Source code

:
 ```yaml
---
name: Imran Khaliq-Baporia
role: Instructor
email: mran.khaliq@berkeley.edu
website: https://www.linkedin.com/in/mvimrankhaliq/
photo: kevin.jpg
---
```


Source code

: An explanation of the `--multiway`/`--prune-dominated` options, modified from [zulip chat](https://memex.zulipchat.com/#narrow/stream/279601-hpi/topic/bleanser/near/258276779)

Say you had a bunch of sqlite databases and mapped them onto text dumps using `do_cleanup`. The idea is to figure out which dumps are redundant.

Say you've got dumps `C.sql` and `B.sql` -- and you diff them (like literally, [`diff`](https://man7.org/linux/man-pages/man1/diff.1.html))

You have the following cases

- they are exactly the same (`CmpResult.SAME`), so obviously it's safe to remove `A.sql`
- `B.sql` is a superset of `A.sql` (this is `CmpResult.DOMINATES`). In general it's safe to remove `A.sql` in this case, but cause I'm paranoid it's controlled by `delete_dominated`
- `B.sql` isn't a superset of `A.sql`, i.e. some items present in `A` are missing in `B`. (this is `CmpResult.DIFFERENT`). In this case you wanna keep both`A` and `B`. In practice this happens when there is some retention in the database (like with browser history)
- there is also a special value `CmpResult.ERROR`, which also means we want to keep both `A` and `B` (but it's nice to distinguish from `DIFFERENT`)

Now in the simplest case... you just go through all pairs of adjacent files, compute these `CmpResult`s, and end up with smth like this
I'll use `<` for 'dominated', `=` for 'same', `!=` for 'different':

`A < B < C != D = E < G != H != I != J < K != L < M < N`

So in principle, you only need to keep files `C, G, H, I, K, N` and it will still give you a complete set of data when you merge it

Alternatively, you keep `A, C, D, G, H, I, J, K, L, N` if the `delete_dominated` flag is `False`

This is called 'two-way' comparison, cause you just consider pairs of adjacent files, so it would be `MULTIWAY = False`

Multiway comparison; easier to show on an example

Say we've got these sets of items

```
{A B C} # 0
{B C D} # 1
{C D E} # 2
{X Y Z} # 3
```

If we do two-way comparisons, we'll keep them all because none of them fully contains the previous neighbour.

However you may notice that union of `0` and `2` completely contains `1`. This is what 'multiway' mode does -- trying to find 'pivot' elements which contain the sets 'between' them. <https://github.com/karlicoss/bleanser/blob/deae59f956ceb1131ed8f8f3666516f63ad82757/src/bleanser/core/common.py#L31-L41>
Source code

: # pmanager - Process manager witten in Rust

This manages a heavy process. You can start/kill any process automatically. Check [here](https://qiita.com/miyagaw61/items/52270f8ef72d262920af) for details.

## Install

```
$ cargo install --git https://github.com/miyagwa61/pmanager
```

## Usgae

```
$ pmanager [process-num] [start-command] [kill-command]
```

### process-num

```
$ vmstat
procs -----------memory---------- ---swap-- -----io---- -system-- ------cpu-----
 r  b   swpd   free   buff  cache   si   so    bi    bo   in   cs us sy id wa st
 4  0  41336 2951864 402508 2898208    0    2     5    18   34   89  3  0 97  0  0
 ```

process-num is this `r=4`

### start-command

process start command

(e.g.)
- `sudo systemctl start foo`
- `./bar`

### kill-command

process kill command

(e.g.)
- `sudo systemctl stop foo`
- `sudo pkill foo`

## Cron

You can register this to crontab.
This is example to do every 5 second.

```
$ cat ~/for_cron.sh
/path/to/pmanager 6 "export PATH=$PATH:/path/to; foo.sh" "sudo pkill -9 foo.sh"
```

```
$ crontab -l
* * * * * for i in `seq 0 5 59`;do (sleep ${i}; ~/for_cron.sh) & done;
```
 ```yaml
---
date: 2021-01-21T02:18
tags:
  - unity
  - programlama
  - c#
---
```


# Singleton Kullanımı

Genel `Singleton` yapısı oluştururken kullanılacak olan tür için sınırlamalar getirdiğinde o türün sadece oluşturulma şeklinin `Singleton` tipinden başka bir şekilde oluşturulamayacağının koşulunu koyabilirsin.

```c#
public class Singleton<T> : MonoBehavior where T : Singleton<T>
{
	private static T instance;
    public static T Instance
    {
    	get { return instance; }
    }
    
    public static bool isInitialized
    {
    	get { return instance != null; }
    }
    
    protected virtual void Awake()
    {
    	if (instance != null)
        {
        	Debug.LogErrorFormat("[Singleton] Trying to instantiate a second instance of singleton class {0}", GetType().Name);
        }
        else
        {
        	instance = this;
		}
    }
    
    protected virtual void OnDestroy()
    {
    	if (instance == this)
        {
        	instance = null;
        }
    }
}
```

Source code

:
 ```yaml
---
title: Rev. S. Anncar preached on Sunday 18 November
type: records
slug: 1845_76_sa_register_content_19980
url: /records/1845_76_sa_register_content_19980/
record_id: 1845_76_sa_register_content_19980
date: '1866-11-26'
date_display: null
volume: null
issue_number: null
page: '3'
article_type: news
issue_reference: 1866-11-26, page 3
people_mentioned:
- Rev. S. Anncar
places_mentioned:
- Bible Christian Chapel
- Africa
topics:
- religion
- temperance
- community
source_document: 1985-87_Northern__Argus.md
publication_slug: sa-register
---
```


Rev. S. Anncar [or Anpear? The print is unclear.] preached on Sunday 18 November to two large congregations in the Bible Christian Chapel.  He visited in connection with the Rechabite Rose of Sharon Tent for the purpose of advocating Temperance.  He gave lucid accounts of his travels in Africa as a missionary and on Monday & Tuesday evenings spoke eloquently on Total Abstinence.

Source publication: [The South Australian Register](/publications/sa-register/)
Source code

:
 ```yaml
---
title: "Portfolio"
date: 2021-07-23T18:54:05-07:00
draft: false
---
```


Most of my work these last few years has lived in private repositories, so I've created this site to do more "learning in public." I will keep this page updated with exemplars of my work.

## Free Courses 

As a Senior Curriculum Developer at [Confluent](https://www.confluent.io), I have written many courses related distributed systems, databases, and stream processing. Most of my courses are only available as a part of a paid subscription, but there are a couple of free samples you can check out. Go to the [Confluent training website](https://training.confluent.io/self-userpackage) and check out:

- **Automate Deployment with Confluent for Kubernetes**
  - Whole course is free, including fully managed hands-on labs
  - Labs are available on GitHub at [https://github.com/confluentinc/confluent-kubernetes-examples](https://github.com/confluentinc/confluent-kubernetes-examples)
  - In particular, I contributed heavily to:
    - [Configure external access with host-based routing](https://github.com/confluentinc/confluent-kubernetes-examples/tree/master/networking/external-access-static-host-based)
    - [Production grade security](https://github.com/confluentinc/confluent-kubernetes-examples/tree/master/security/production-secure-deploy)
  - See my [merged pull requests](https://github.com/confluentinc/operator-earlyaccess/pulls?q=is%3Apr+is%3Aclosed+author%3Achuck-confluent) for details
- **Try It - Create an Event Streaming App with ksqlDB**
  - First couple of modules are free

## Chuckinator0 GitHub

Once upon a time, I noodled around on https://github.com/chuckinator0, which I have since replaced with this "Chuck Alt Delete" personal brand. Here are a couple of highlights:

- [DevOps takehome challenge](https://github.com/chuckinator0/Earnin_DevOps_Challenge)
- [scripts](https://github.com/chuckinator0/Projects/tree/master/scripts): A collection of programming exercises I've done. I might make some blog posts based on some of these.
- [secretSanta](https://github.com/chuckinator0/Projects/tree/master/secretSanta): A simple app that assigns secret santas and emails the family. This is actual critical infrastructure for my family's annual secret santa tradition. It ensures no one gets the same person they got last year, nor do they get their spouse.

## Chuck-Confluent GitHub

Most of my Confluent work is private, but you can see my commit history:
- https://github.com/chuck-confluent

....

Work instructions
Please copy every line of the records above in which "they" appears.

Task answer
- they are exactly the same (`CmpResult.SAME`), so obviously it's safe to remove `A.sql`
- [secretSanta](https://github.com/chuckinator0/Projects/tree/master/secretSanta): A simple app that assigns secret santas and emails the family. This is actual critical infrastructure for my family's annual secret santa tradition. It ensures no one gets the same person they got last year, nor do they get their spouse.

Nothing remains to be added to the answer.